Mateo 9:36

I. Nuestro Señor aquí nos enseña cómo pensar o mirar a los hombres. (1) Observe cómo aquí, como siempre para Jesucristo, lo exterior no era nada, excepto como símbolo y manifestación de lo interior, cómo lo que veía en un hombre no eran los accidentes externos de las circunstancias o la posición; pero Su mirada sincera y clara, y Su corazón amoroso y sabio, fueron directamente a la esencia de la cosa y trataron con el hombre, no según lo que pudiera suceder en las categorías de la tierra, sino según lo que estaba en las categorías del cielo.

Hombres y mujeres cristianos, ¿intentan hacer lo mismo? (2) Piense en la condición de la humanidad sin Cristo sin pastor. A menos que Jesucristo sea tanto Guía como Maestro, no tenemos guía ni maestro sin pastor sin Él. ¿Alguna vez pensaste en la profundidad del significado patético y trágico que hay en ese versículo de uno de los Salmos, "Los que se sientan en tinieblas y en la sombra de la muerte"? Allí se sientan, porque no hay esperanza de levantarse y moverse.

Tendrían que andar a tientas si se levantaran, y así se sientan con las manos juntas, como el Buda, que una gran parte del paganismo ha tomado como el verdadero emblema e ideal de la vida más noble. La pasividad absoluta los domina a todos, letargo, estancamiento, ningún sueño de avance o progreso; las ovejas están abatidas, desesperadas, anárquicas, sin pastor, alejadas del Cristo. Dios nos dé la gracia de ver la condición de la humanidad y la nuestra aparte de Él.

II. Cristo nos enseña no solo cómo pensar en los hombres, sino cómo esa vista debe tocarnos. "Se compadeció de ellos al ver las multitudes" con el ojo de un Dios y el corazón de un hombre. Lástima, no aversión; compasión, no ira; lástima, no curiosidad; lástima, no indiferencia. La compasión, y no la curiosidad, es una lección especial del día para los más reflexivos y cultos de nuestras congregaciones.

III. El texto enseña cómo Cristo quiere que actuemos después de que se construya tal emoción y se base en tal visión. Voy a nombrar tres cosas (1) trabajo personal; (2) oración; (3) ayuda.

A. Maclaren, Christian World Pulpit, vol. ix., pág. 305.

I. La mirada habitual de Cristo a los hombres los consideraba sufrimiento. Ningún otro aspecto de la vida parece haberlo golpeado con la misma fuerza, o haber reclamado tanto Su pensamiento, que no sintiera su dolor. El fundamento de su obra es ético, pero el tono se deriva de su sensibilidad más que de sus sentimientos judiciales; deshacerse del dolor es el final.

II. Surge la pregunta: ¿Es ésta una visión verdadera o falsa, saludable o mórbida de la vida humana? La pregunta no puede responderse determinando si hay más felicidad o sufrimiento. El sufrimiento es real, y una mente comprensiva se detendrá en él en lugar de mirar a través del gozo subyacente, y especialmente una gran naturaleza compasiva como la de Cristo se detendrá en él y verá poco más. No se trata de más o menos, sino de apelar a la angustia. Cristo fue un Varón de dolores, pero no su propio dolor; un hombre de dolores, pero dolores que eran suyos solo cuando los tomó de otros en su propio corazón.

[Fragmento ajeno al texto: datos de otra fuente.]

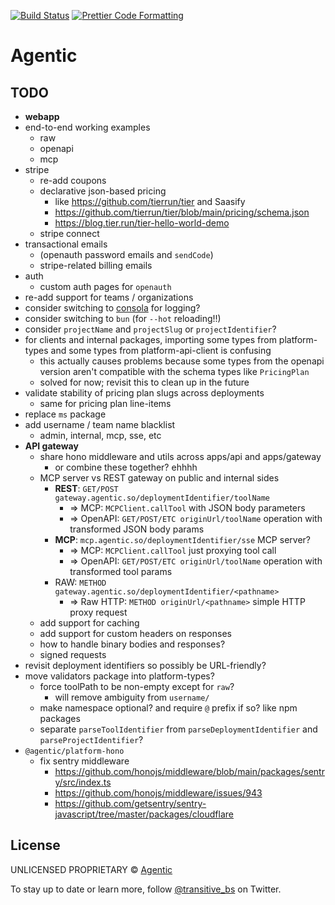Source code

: <p>
  <a href="https://github.com/transitive-bullshit/agentic-platform/actions/workflows/main.yml"><img alt="Build Status" src="https://github.com/transitive-bullshit/agentic-platform/actions/workflows/main.yml/badge.svg" /></a>
  <a href="https://prettier.io"><img alt="Prettier Code Formatting" src="https://img.shields.io/badge/code_style-prettier-brightgreen.svg" /></a>
</p>

# Agentic <!-- omit from toc -->

## TODO

- **webapp**
- end-to-end working examples
  - raw
  - openapi
  - mcp
- stripe
  - re-add coupons
  - declarative json-based pricing
    - like https://github.com/tierrun/tier and Saasify
    - https://github.com/tierrun/tier/blob/main/pricing/schema.json
    - https://blog.tier.run/tier-hello-world-demo
  - stripe connect
- transactional emails
  - (openauth password emails and `sendCode`)
  - stripe-related billing emails
- auth
  - custom auth pages for `openauth`
- re-add support for teams / organizations
- consider switching to [consola](https://github.com/unjs/consola) for logging?
- consider switching to `bun` (for `--hot` reloading!!)
- consider `projectName` and `projectSlug` or `projectIdentifier`?
- for clients and internal packages, importing some types from platform-types and some types from platform-api-client is confusing
  - this actually causes problems because some types from the openapi version aren't compatible with the schema types like `PricingPlan`
  - solved for now; revisit this to clean up in the future
- validate stability of pricing plan slugs across deployments
  - same for pricing plan line-items
- replace `ms` package
- add username / team name blacklist
  - admin, internal, mcp, sse, etc
- **API gateway**
  - share hono middleware and utils across apps/api and apps/gateway
    - or combine these together? ehhhh
  - MCP server vs REST gateway on public and internal sides
    - **REST**: `GET/POST gateway.agentic.so/deploymentIdentifier/toolName`
      - => MCP: `MCPClient.callTool` with JSON body parameters
      - => OpenAPI: `GET/POST/ETC originUrl/toolName` operation with transformed JSON body params
    - **MCP**: `mcp.agentic.so/deploymentIdentifier/sse` MCP server?
      - => MCP: `MCPClient.callTool` just proxying tool call
      - => OpenAPI: `GET/POST/ETC originUrl/toolName` operation with transformed tool params
    - RAW: `METHOD gateway.agentic.so/deploymentIdentifier/<pathname>`
      - => Raw HTTP: `METHOD originUrl/<pathname>` simple HTTP proxy request
  - add support for caching
  - add support for custom headers on responses
  - how to handle binary bodies and responses?
  - signed requests
- revisit deployment identifiers so possibly be URL-friendly?
- move validators package into platform-types?
  - force toolPath to be non-empty except for `raw`?
    - will remove ambiguity from `username/`
  - make namespace optional? and require `@` prefix if so? like npm packages
  - separate `parseToolIdentifier` from `parseDeploymentIdentifier` and `parseProjectIdentifier`?
- `@agentic/platform-hono`
  - fix sentry middleware
    - https://github.com/honojs/middleware/blob/main/packages/sentry/src/index.ts
    - https://github.com/honojs/middleware/issues/943
    - https://github.com/getsentry/sentry-javascript/tree/master/packages/cloudflare

## License

UNLICENSED PROPRIETARY © [Agentic](https://x.com/transitive_bs)

To stay up to date or learn more, follow [@transitive_bs](https://x.com/transitive_bs) on Twitter.
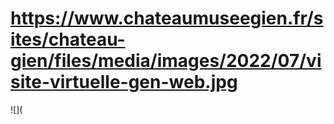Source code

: # https://www.chateaumuseegien.fr/sites/chateau-gien/files/media/images/2022/07/visite-virtuelle-gen-web.jpg

![](
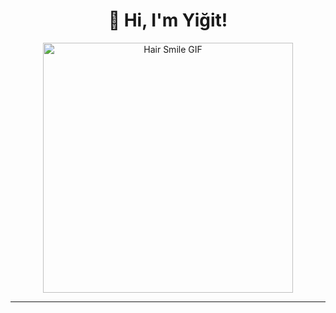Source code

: <h1 align="center">👋 Hi, I'm Yiğit!</h1>

<p align="center">
  <img src="https://github.com/yigitdemirel739/yigitdemirel739/blob/main/Hair%20Smile%20GIF.gif?raw=true" width="400" alt="Hair Smile GIF" />
</p>

---


 
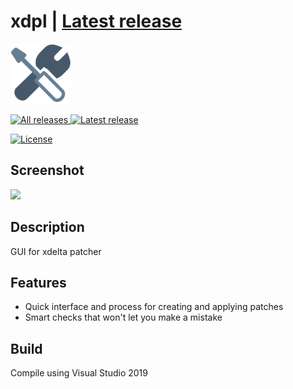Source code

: # xdpl | [Latest release](https://github.com/Zalexanninev15/xdpl/releases/latest)
![](https://github.com/Zalexanninev15/xdpl/blob/master/logo.png?raw=true)

<p>
<a href="https://github.com/Zalexanninev15/xdpl/releases" target="_blank">
      <img alt="All releases" src="https://img.shields.io/github/downloads/Zalexanninev15/xdpl/total.svg?style=for-the-badge&logo=github" />
    </a>    
<a href="https://github.com/Zalexanninev15/xdpl/releases/latest" target="_blank">
      <img alt="Latest release" src="https://img.shields.io/github/downloads/Zalexanninev15/xdpl/latest/total.svg?style=for-the-badge&logo=github" />
    </a>    
</p>
<p>
<a href="https://github.com/Zalexanninev15/xdpl/blob/master/LICENSE">
      <img alt="License" src="https://img.shields.io/github/license/Zalexanninev15/xdpl.svg?style=for-the-badge&logo=github" />
</a>
</p>

## Screenshot
![](https://i.imgur.com/SBJ7paf.png)

## Description
GUI for xdelta patcher

## Features

* Quick interface and process for creating and applying patches
* Smart checks that won't let you make a mistake

## Build
Compile using Visual Studio 2019
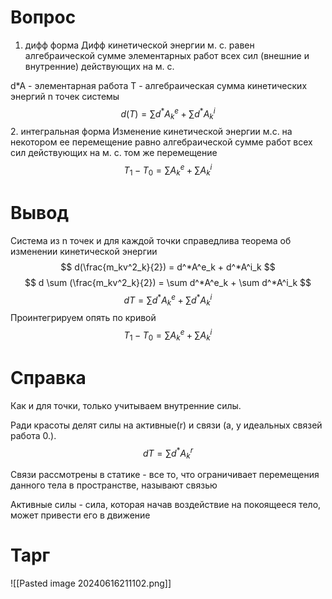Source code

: # Вопрос
1. дифф форма
Дифф кинетической энергии м. с. равен алгебраической сумме элементарных работ всех сил (внешние и внутренние) действующих на м. с. 

d\*A - элементарная работа
T - алгебраическая сумма кинетических энергий n точек системы  
$$d(T) = \sum d^*A_k^e + \sum d^*A_k^i$$
2. интегральная форма
Изменение кинетической энергии м.с. на некотором ее перемещение равно алгебраической сумме работ всех сил действующих на м. с. том же перемещение
$$T_1 - T_0 = \sum A^e_k + \sum A^i_k$$
# Вывод
Система из n точек и для каждой точки справедлива теорема об изменении кинетической энергии
$$
d(\frac{m_kv^2_k}{2}) = d^*A^e_k + d^*A^i_k 
$$
$$
d \sum (\frac{m_kv^2_k}{2}) = \sum d^*A^e_k + \sum d^*A^i_k
$$
$$
dT = \sum d^*A^e_k + \sum d^*A^i_k
$$
Проинтегрируем опять по кривой 
$$
T_1 - T_0 = \sum A^e_k + \sum A^i_k
$$


# Справка
Как и для точки, только учитываем внутренние силы.

Ради красоты делят силы на активные(r) и связи (a, у идеальных связей работа 0.).
$$dT = \sum d^* A^r_k$$

Связи рассмотрены в статике - все то, что ограничивает перемещения данного тела в пространстве, называют связью

Активные силы - сила, которая начав воздействие на покоящееся тело, может привести его в движение 

# Тарг
![[Pasted image 20240616211102.png]]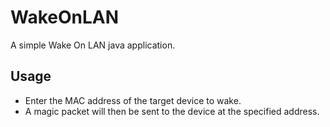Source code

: # WakeOnLAN
A simple Wake On LAN java application.


## Usage
- Enter the MAC address of the target device to wake.
- A magic packet will then be sent to the device at the specified address.
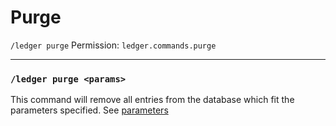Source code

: # Purge
`/ledger purge`
Permission: `ledger.commands.purge`

---

### `/ledger purge <params>`
This command will remove all entries from the database which fit the parameters specified. See [parameters](../parameters.md)
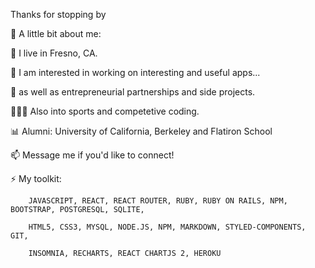 Thanks for stopping by

👋 A little bit about me:

🌲 I live in Fresno, CA.

🤟 I am interested in working on interesting and useful apps...

🌱 as well as entrepreneurial partnerships and side projects.

🧑‍🤝‍🧑 Also into sports and competetive coding.

📊 Alumni: University of California, Berkeley and Flatiron School

📫 Message me if you'd like to connect!

⚡ My toolkit:
	
		JAVASCRIPT, REACT, REACT ROUTER, RUBY, RUBY ON RAILS, NPM, BOOTSTRAP, POSTGRESQL, SQLITE, 

		HTML5, CSS3, MYSQL, NODE.JS, NPM, MARKDOWN, STYLED-COMPONENTS, GIT, 

		INSOMNIA, RECHARTS, REACT CHARTJS 2, HEROKU


                                                                         
                                                                         
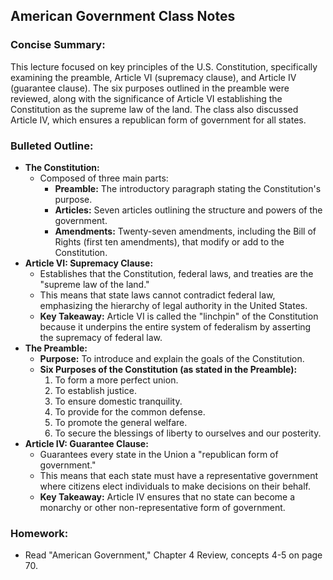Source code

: ## American Government Class Notes

### Concise Summary:

This lecture focused on key principles of the U.S. Constitution, specifically examining the preamble, Article VI (supremacy clause), and Article IV (guarantee clause).  The six purposes outlined in the preamble were reviewed, along with the significance of Article VI establishing the Constitution as the supreme law of the land. The class also discussed Article IV, which ensures a republican form of government for all states. 

### Bulleted Outline:

* **The Constitution:** 
    * Composed of three main parts:
        * **Preamble:**  The introductory paragraph stating the Constitution's purpose.
        * **Articles:** Seven articles outlining the structure and powers of the government.
        * **Amendments:** Twenty-seven amendments, including the Bill of Rights (first ten amendments), that modify or add to the Constitution.
* **Article VI: Supremacy Clause:**
    * Establishes that the Constitution, federal laws, and treaties are the "supreme law of the land."
    *  This means that state laws cannot contradict federal law, emphasizing the hierarchy of legal authority in the United States. 
    * **Key Takeaway:** Article VI is called the "linchpin" of the Constitution because it underpins the entire system of federalism by asserting the supremacy of federal law.
* **The Preamble:**
    * **Purpose:** To introduce and explain the goals of the Constitution.
    * **Six Purposes of the Constitution (as stated in the Preamble):**
        1. To form a more perfect union.
        2. To establish justice.
        3. To ensure domestic tranquility.
        4. To provide for the common defense.
        5. To promote the general welfare.
        6. To secure the blessings of liberty to ourselves and our posterity.
* **Article IV: Guarantee Clause:**
    * Guarantees every state in the Union a "republican form of government."
    *  This means that each state must have a representative government where citizens elect individuals to make decisions on their behalf. 
    * **Key Takeaway:** Article IV ensures that no state can become a monarchy or other non-representative form of government.

### Homework: 

* Read "American Government," Chapter 4 Review, concepts 4-5 on page 70. 


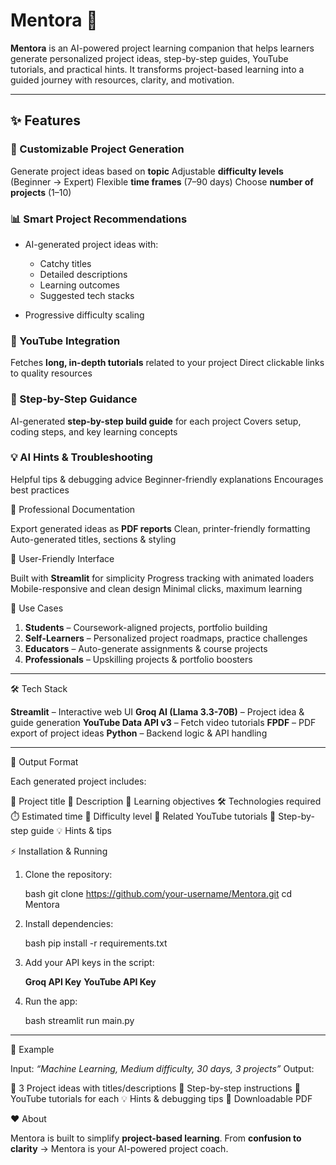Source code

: 

# Mentora 🚀

**Mentora** is an AI-powered project learning companion that helps learners generate personalized project ideas, step-by-step guides, YouTube tutorials, and practical hints. It transforms project-based learning into a guided journey with resources, clarity, and motivation.

---

## ✨ Features

### 🎯 Customizable Project Generation

 Generate project ideas based on **topic**
 Adjustable **difficulty levels** (Beginner → Expert)
 Flexible **time frames** (7–90 days)
 Choose **number of projects** (1–10)

### 📊 Smart Project Recommendations

* AI-generated project ideas with:

  * Catchy titles
  * Detailed descriptions
  * Learning outcomes
  * Suggested tech stacks
* Progressive difficulty scaling

### 🎥 YouTube Integration

 Fetches **long, in-depth tutorials** related to your project
 Direct clickable links to quality resources

### 📝 Step-by-Step Guidance

 AI-generated **step-by-step build guide** for each project
 Covers setup, coding steps, and key learning concepts

### 💡 AI Hints & Troubleshooting

 Helpful tips & debugging advice
 Beginner-friendly explanations
 Encourages best practices

📑 Professional Documentation

 Export generated ideas as **PDF reports**
 Clean, printer-friendly formatting
 Auto-generated titles, sections & styling

 🎨 User-Friendly Interface

 Built with **Streamlit** for simplicity
 Progress tracking with animated loaders
 Mobile-responsive and clean design
 Minimal clicks, maximum learning



 🚀 Use Cases

1. **Students** – Coursework-aligned projects, portfolio building
2. **Self-Learners** – Personalized project roadmaps, practice challenges
3. **Educators** – Auto-generate assignments & course projects
4. **Professionals** – Upskilling projects & portfolio boosters

---

 🛠️ Tech Stack

 **Streamlit** – Interactive web UI
 **Groq AI (Llama 3.3-70B)** – Project idea & guide generation
 **YouTube Data API v3** – Fetch video tutorials
 **FPDF** – PDF export of project ideas
 **Python** – Backend logic & API handling

---

 📂 Output Format

Each generated project includes:

 📌 Project title
 📝 Description
 🎯 Learning objectives
 🛠️ Technologies required
 ⏱️ Estimated time
 💪 Difficulty level
 🎥 Related YouTube tutorials
 📝 Step-by-step guide
 💡 Hints & tips


⚡ Installation & Running

1. Clone the repository:

   bash
   git clone https://github.com/your-username/Mentora.git
   cd Mentora
   

2. Install dependencies:

   bash
   pip install -r requirements.txt
   

3. Add your API keys in the script:

    **Groq API Key**
    **YouTube API Key**

4. Run the app:

   bash
   streamlit run main.py
   

---
 📌 Example

 Input: *“Machine Learning, Medium difficulty, 30 days, 3 projects”*
 Output:

   🎯 3 Project ideas with titles/descriptions
   📝 Step-by-step instructions
   🎥 YouTube tutorials for each
   💡 Hints & debugging tips
   📑 Downloadable PDF


 ❤️ About

Mentora is built to simplify **project-based learning**.
From **confusion to clarity** → Mentora is your AI-powered project coach.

III. No hay un gran paso de la piedad de Cristo a la que evoca en los que creen en él. Hay algo más allá del sentido de la justicia y el trato justo, algo más allá incluso de la buena voluntad y el amor. La relación más elevada de hombre a hombre es la compasión. Difícilmente separable del amor en palabras, puede serlo en la concepción; es amor en su máxima expresión, amor rápido, amor en su más alta gradación; es la melancolía, el sentimiento de anhelo, el amor que protege mientras envuelve.

Nuestras penas no son nuestras, para ser lloradas secretamente o disipadas pronto. Debería ser la primera pregunta de todo aquel que sufre, ya que casi siempre es el primer impulso: ¿A qué servicio de ministrar piedad soy llamado? Porque el propósito último de Dios en la humanidad es unirlo. El principal instrumento humano es el que estamos considerando; es la fuerza más fina y dominante alojada en nuestra naturaleza común; lleva a los hombres hasta el punto en que se lanzan al universo y viven.

TT Munger, La libertad de fe, pág. 131.